And if you want to know what Scottish Labour will do with your taxes, watch Gordon Brewer’s interview with Jackie Baillie on the Sunday Politics Show, courtesy of the Spectator

 

Shake it all about: If you’re still dithering over where to put your cross on June 23rd, you might want to catch Michael Burrage’s Eurosceptic Handbook from think tank Civitas. It’s a work in progress – appearing online chapter by chapter; Civitas is at pains to point out that the term ‘eurosceptic’ doesn’t mean being in favour of Brexit, more a thoughtful analysis.

Best of the Brexit arguments we’ve seen recently came from Conservative MEP and arch-EU-phobe Daniel Hannan.  Writing in CAPX  he looked at those captains of industry on the Remain side – members of the British Establishment who “live in Who’s Who and die in The Times”. When it comes to trading and horse-trading with the EU says Hannan, corporate lobbying in Brussels reaps handsome financial rewards– no wonder they want to stay in…

 

BEST OF THE REST …

What might have been:  This week Scotland would have become an independent country.  Martyn McLaughlin in Saturday’s Scotsman looked at the ifs and buts. Who knows?
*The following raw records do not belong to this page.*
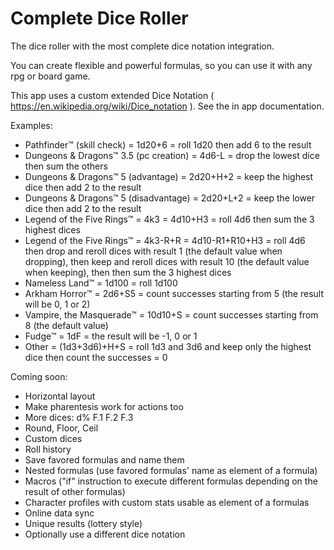 # Complete Dice Roller
The dice roller with the most complete dice notation integration.

You can create flexible and powerful formulas, so you can use it with any rpg or board game.

This app uses a custom extended Dice Notation ( https://en.wikipedia.org/wiki/Dice_notation ). See the in app documentation.

Examples:

- Pathfinder™ (skill check) = 1d20+6 = roll 1d20 then add 6 to the result
- Dungeons & Dragons™ 3.5 (pc creation) = 4d6-L = drop the lowest dice then sum the others
- Dungeons & Dragons™ 5 (advantage) = 2d20+H+2 = keep the highest dice then add 2 to the result
- Dungeons & Dragons™ 5 (disadvantage) = 2d20+L+2 = keep the lower dice then add 2 to the result
- Legend of the Five Rings™ = 4k3 = 4d10+H3 = roll 4d6 then sum the 3 highest dices
- Legend of the Five Rings™ = 4k3-R+R = 4d10-R1+R10+H3 = roll 4d6 then drop and reroll dices with result 1 (the default value when dropping), then keep and reroll dices with result 10 (the default value when keeping), then then sum the 3 highest dices
- Nameless Land™ = 1d100 = roll 1d100
- Arkham Horror™ = 2d6+S5 = count successes starting from 5 (the result will be 0, 1 or 2)
- Vampire, the Masquerade™ = 10d10+S = count successes starting from 8 (the default value)
- Fudge™ = 1dF = the result will be -1, 0 or 1
- Other = (1d3+3d6)+H+S = roll 1d3 and 3d6 and keep only the highest dice then count the successes = 0

Coming soon:

- Horizontal layout
- Make pharentesis work for actions too
- More dices: d% F.1 F.2 F.3
- Round, Floor, Ceil
- Custom dices
- Roll history
- Save favored formulas and name them
- Nested formulas (use favored formulas' name as element of a formula)
- Macros ("if" instruction to execute different formulas depending on the result of other formulas)
- Character profiles with custom stats usable as element of a formulas
- Online data sync
- Unique results (lottery style)
- Optionally use a different dice notation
Place your bets:  An interesting look by Iona MacBeth for the Garden Lobby on Friday at the runners and riders to be Holyrood’s next Presiding Officer when current holder Patricia Marwick steps down at the end of this session.  Three well-kent faces at the starting gate…

This land is [no longer] my land:  David Leask in the Sunday Herald reports that provisions in the new Land Reform Bill are not nearly radical enough for Scottish Greens spokesman Andy Wightman and his followers.  They – supported, says Leask, by former Labour minister Brian Wilson – intend to invoke the 1919 Land settlement Act, which allows the state to purchase land [yours and mine presumably, as well as the Duke of Buccleugh’s] and rent it to ‘ordinary’ people.

Lest we forget:  Kenneth Roy in last week’s Scottish Review reminded us that a fatal accident inquiry into the Clutha Bar disaster will be held this year, and asked why the crew were mysteriously silent just minutes before the crash. Roy uses examples of larger aircraft accidents where a similar lack of communication with the ground took place. It amounts to Crew Resource Management and a fear of questioning whether the pilot is actually doing the right thing at the right time. Interesting…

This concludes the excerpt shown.